- [Records from a dataset]:
================================

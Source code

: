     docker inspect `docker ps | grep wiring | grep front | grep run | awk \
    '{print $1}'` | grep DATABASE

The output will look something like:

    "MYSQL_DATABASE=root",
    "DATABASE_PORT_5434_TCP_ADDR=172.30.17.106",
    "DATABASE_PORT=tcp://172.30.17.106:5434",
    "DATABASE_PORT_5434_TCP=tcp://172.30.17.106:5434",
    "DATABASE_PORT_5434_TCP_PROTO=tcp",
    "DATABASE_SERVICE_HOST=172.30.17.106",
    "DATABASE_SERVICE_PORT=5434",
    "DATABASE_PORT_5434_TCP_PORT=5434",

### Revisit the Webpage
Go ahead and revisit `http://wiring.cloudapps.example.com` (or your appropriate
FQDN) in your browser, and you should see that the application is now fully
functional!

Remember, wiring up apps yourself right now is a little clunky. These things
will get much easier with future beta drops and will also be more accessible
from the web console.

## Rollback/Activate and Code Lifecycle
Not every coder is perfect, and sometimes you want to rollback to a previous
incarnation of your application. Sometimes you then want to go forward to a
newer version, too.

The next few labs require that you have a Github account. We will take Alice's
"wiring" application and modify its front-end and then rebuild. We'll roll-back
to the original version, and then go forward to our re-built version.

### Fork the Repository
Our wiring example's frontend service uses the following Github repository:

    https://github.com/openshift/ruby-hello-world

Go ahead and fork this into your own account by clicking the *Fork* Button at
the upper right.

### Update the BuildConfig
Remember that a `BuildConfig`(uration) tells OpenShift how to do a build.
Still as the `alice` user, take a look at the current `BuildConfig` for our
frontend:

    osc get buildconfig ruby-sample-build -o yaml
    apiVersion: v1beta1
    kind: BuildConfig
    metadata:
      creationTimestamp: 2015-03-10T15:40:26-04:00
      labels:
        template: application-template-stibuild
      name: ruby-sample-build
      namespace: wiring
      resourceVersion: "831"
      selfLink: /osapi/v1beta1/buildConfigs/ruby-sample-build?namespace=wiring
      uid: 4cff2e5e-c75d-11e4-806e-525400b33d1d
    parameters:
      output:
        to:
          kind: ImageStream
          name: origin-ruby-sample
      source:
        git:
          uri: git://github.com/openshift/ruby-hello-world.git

================================

- [PROMPT]:
A verbatim copy of the records above should be returned.

- [SOLUTION]:
Source code

:     docker inspect `docker ps | grep wiring | grep front | grep run | awk \
    '{print $1}'` | grep DATABASE

The output will look something like:

    "MYSQL_DATABASE=root",
    "DATABASE_PORT_5434_TCP_ADDR=172.30.17.106",
    "DATABASE_PORT=tcp://172.30.17.106:5434",
    "DATABASE_PORT_5434_TCP=tcp://172.30.17.106:5434",
    "DATABASE_PORT_5434_TCP_PROTO=tcp",
    "DATABASE_SERVICE_HOST=172.30.17.106",
    "DATABASE_SERVICE_PORT=5434",
    "DATABASE_PORT_5434_TCP_PORT=5434",

### Revisit the Webpage
Go ahead and revisit `http://wiring.cloudapps.example.com` (or your appropriate
FQDN) in your browser, and you should see that the application is now fully
functional!

Remember, wiring up apps yourself right now is a little clunky. These things
will get much easier with future beta drops and will also be more accessible
from the web console.

## Rollback/Activate and Code Lifecycle
Not every coder is perfect, and sometimes you want to rollback to a previous
incarnation of your application. Sometimes you then want to go forward to a
newer version, too.

The next few labs require that you have a Github account. We will take Alice's
"wiring" application and modify its front-end and then rebuild. We'll roll-back
to the original version, and then go forward to our re-built version.

### Fork the Repository
Our wiring example's frontend service uses the following Github repository:

    https://github.com/openshift/ruby-hello-world

Go ahead and fork this into your own account by clicking the *Fork* Button at
the upper right.

### Update the BuildConfig
Remember that a `BuildConfig`(uration) tells OpenShift how to do a build.
Still as the `alice` user, take a look at the current `BuildConfig` for our
frontend:

    osc get buildconfig ruby-sample-build -o yaml
    apiVersion: v1beta1
    kind: BuildConfig
    metadata:
      creationTimestamp: 2015-03-10T15:40:26-04:00
      labels:
        template: application-template-stibuild
      name: ruby-sample-build
      namespace: wiring
      resourceVersion: "831"
      selfLink: /osapi/v1beta1/buildConfigs/ruby-sample-build?namespace=wiring
      uid: 4cff2e5e-c75d-11e4-806e-525400b33d1d
    parameters:
      output:
        to:
          kind: ImageStream
          name: origin-ruby-sample
      source:
        git:
          uri: git://github.com/openshift/ruby-hello-world.git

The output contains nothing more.